Para a simulação, foram criados três partidos fictícios a partir do universo indígena, com animais conhecidos por eles. Já os candidatos são representados por ilustrações feitas pelas comunidades e com escrita em português e na língua indígena Maxakali. Na comunidade indígena Maxakali, localizada em uma reserva de 5 mil hectares, vivem cerca de mil eleitores. O projeto visa garantir o acesso à votação.
OCDE
O projeto Cidadania, Democracia e Justiça ao Povo Maxakali, em desenvolvimento há três anos na comarca de Águas Formosas, por meio do Centro Judiciário de Solução de Conflitos e Cidadania (Cejusc) local, é um dos 10 selecionados pelo Observatório da Inovação no Setor Público (Observatory of Public Sector Innovation), da Organização para Cooperação e Desenvolvimento Econômico (OCDE).

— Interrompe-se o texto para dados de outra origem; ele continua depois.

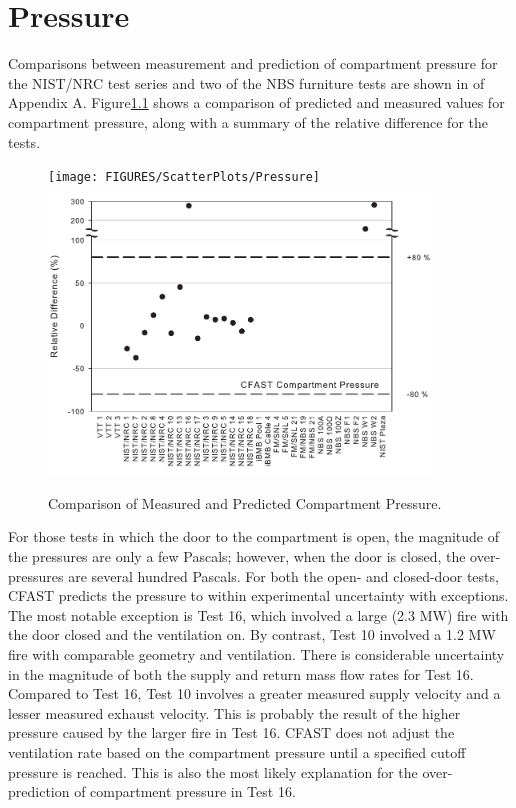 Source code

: \chapter{Pressure}

Comparisons between measurement and prediction of compartment pressure for the NIST/NRC test series and two of the NBS furniture tests are shown in of Appendix A.  Figure\ref{fig:Pressure_Scatter} shows a comparison of predicted and measured values for compartment pressure, along with a summary of the relative difference for the tests.

\begin{figure}
\begin{center}
\texttt{[image: FIGURES/ScatterPlots/Pressure]}  \\
\includegraphics[width=4.0in]{FIGURES/Relative_Diff/Pressure}  
\end{center}
\caption{Comparison of Measured and Predicted Compartment Pressure.} \label{fig:Pressure_Scatter}
\end{figure}

For those tests in which the door to the compartment is open, the magnitude of the pressures are only a few Pascals; however, when the door is closed, the over-pressures are several hundred Pascals.  For both the open- and closed-door tests, CFAST predicts the pressure to within experimental uncertainty with exceptions.  The most notable exception is Test 16, which involved a large (2.3 MW) fire with the door closed and the ventilation on.  By contrast, Test 10 involved a 1.2 MW fire with comparable geometry and ventilation.  There is considerable uncertainty in the magnitude of both the supply and return mass flow rates for Test 16.  Compared to Test 16, Test 10 involves a greater measured supply velocity and a lesser measured exhaust velocity.  This is probably the result of the higher pressure caused by the larger fire in Test 16.  CFAST does not adjust the ventilation rate based on the compartment pressure until a specified cutoff pressure is reached.  This is also the most likely explanation for the over-prediction of compartment pressure in Test 16.

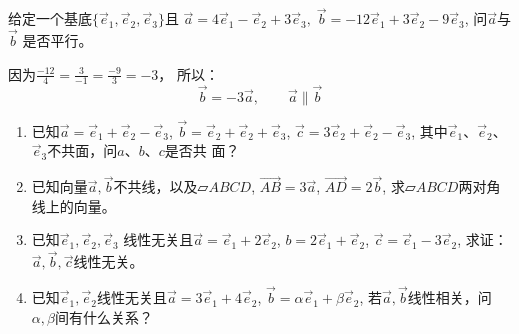 \begin{example}
    给定一个基底$\{\vec{e}_1,\vec{e}_2,\vec{e}_3\}$且
$\vec{a}=4\vec{e}_1-\vec{e}_2+3\vec{e}_3,\; \vec{b}=-12\vec{e}_1+3\vec{e}_2-9\vec{e}_3$, 问$\vec{a}$与$\vec{b}$
是否平行。
\end{example}

\begin{solution}
因为$\frac{-12}{4}=\frac{3}{-1}=\frac{-9}{3}=-3$，
所以：
\[\vec{b}=-3\vec{a},\qquad \vec{a}\parallel \vec{b}\]    
\end{solution}

\begin{ex}
\begin{enumerate}
    \item 已知$\vec{a}=\vec{e}_1+\vec{e}_2-\vec{e}_3$, $\vec{b}=\vec{e}_2+\vec{e}_2+\vec{e}_3$, $\vec{c} =3\vec{e}_2+\vec{e}_2-\vec{e}_3$, 其中$\vec{e}_1$、$\vec{e}_2$、$\vec{e}_3$不共面，问$a$、$b$、$c$是否共
    面？
    \item     已知向量$\vec{a},\vec{b}$不共线，以及$\parallelogram ABCD$, $\Vec{AB}=3\vec{a}$, $\Vec{AD}=2\vec{b}$, 求$\parallelogram ABCD$两对角线上的向量。
  \item 已知$\vec{e}_1,\vec{e}_2,\vec{e}_3$
    线性无关且$\vec{a}=\vec{e}_1+2\vec{e}_2$, $b=2\vec{e}_1+\vec{e}_2$, 
    $\vec{c}=\vec{e}_1-3\vec{e}_2$, 求证：$\vec{a},\vec{b},\vec{c}$线性无关。
    \item  已知$\vec{e}_1,\vec{e}_2$线性无关且$\vec{a}=3\vec{e}_1+4\vec{e}_2$, $\vec{b}=\alpha\vec{e}_1+\beta \vec{e}_2$, 若$\vec{a}, \vec{b}$线性相关，问$\alpha,\beta$间有什么关系？
    

\end{enumerate}
\end{ex}
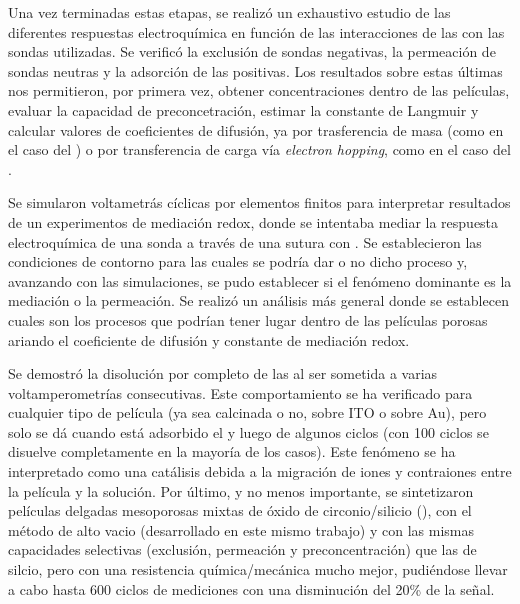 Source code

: 	Una vez terminadas estas etapas, se realizó un exhaustivo estudio de las diferentes respuestas electroquímica en función de las interacciones de las \pdm\space con las sondas utilizadas. Se verificó la exclusión de sondas negativas, la permeación de sondas neutras y la adsorción de las positivas. Los resultados sobre estas últimas nos permitieron, por primera vez, obtener concentraciones dentro de las películas, evaluar la capacidad de preconcetración, estimar la constante de Langmuir y calcular valores de coeficientes de difusión, ya por trasferencia de masa (como en el caso del \fc) o por transferencia de carga vía \textit{electron hopping}, como en el caso del \ru.

	Se simularon voltametrás cíclicas por elementos finitos para interpretar resultados de un experimentos de mediación redox, donde se intentaba mediar la respuesta electroquímica de una sonda a través de una \pdm\space sutura con \ru. Se establecieron las condiciones de contorno para las cuales se podría dar o no dicho proceso y, avanzando con las simulaciones, se pudo establecer si el fenómeno dominante es la mediación o la permeación. Se realizó un análisis más general donde se establecen cuales son los procesos que podrían tener lugar dentro de las películas porosas ariando el coeficiente de difusión y constante de mediación redox.

	Se demostró la disolución por completo de las \pdmF\space al ser sometida a varias voltamperometrías consecutivas. Este comportamiento se ha verificado para cualquier tipo de película (ya sea calcinada o no, sobre ITO o sobre Au), pero solo se dá cuando está adsorbido el \aminorutenio y luego de algunos ciclos (con 100 ciclos se disuelve completamente en la mayoría de los casos). Este fenómeno se ha interpretado como una catálisis debida a la migración de iones y contraiones entre la película y la solución. Por último, y no menos importante, se sintetizaron películas delgadas mesoporosas mixtas de óxido de circonio/silicio (\pdmZ), con el método de alto vacio (desarrollado en este mismo trabajo) y con las mismas capacidades selectivas (exclusión, permeación y preconcentración) que las de silcio, pero con una resistencia química/mecánica mucho mejor, pudiéndose llevar a cabo hasta 600 ciclos de mediciones con una disminución del 20\% de la señal.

A iniciativa, única representante do Brasil, foi eleita como case de inovação na categoria “Novos métodos para preservar identidades e robustecer a equidade”, juntamente com projetos da Singapura e de Bolonha (Itália). Foram analisadas, desde a primeira etapa até a escolha final, 1.084 propostas de 94 países. A seleção incluiu entrevista e defesa do projeto diante de avaliadores da OCDE e do Centro de Inovação Pública dos Emirados Árabes Unidos Mohammed Bin Rashid.
Presenças
Pelo TJMG estiveram presentes a coordenadora adjunta do Cejusc Povos e Comunidades Tradicionais do TJMG, desembargadora Shirley Fenzi Bertão; a superintendente da Coordenadoria da Infância e da Juventude (Coinj), desembargadora Valéria Rodrigues Queiroz; as desembargadoras Maria Luiza Santana Assunção e Alice de Souza Birchal; o juiz da comarca de Camanducaia (e que atuou em Águas Formosa, onde participou do início do projeto), Matheus Moura Matias Miranda; o juiz auxiliar da 3ª Vice-Presidência da Corte mineira, Marcus Vinicius Mendes do Valle; e as juízas Aline Gomes dos Santos Silva, Cláudia Helena Batista, Cláudia Regina Macegosso, Daniela Cunha Pereira, Letícia Machado Vilhena Dias, Lívia Lúcia Oliveira Borba, Maria Cristina de Souza Trúlio, Mariana de Lima Andrade, Rafaella Rodrigues Moreira Lima, Raquel Discacciati Bello, Renata Nascimento Borges, Solange de Borba Reimberg e Soraya Brasileiro Teixeira.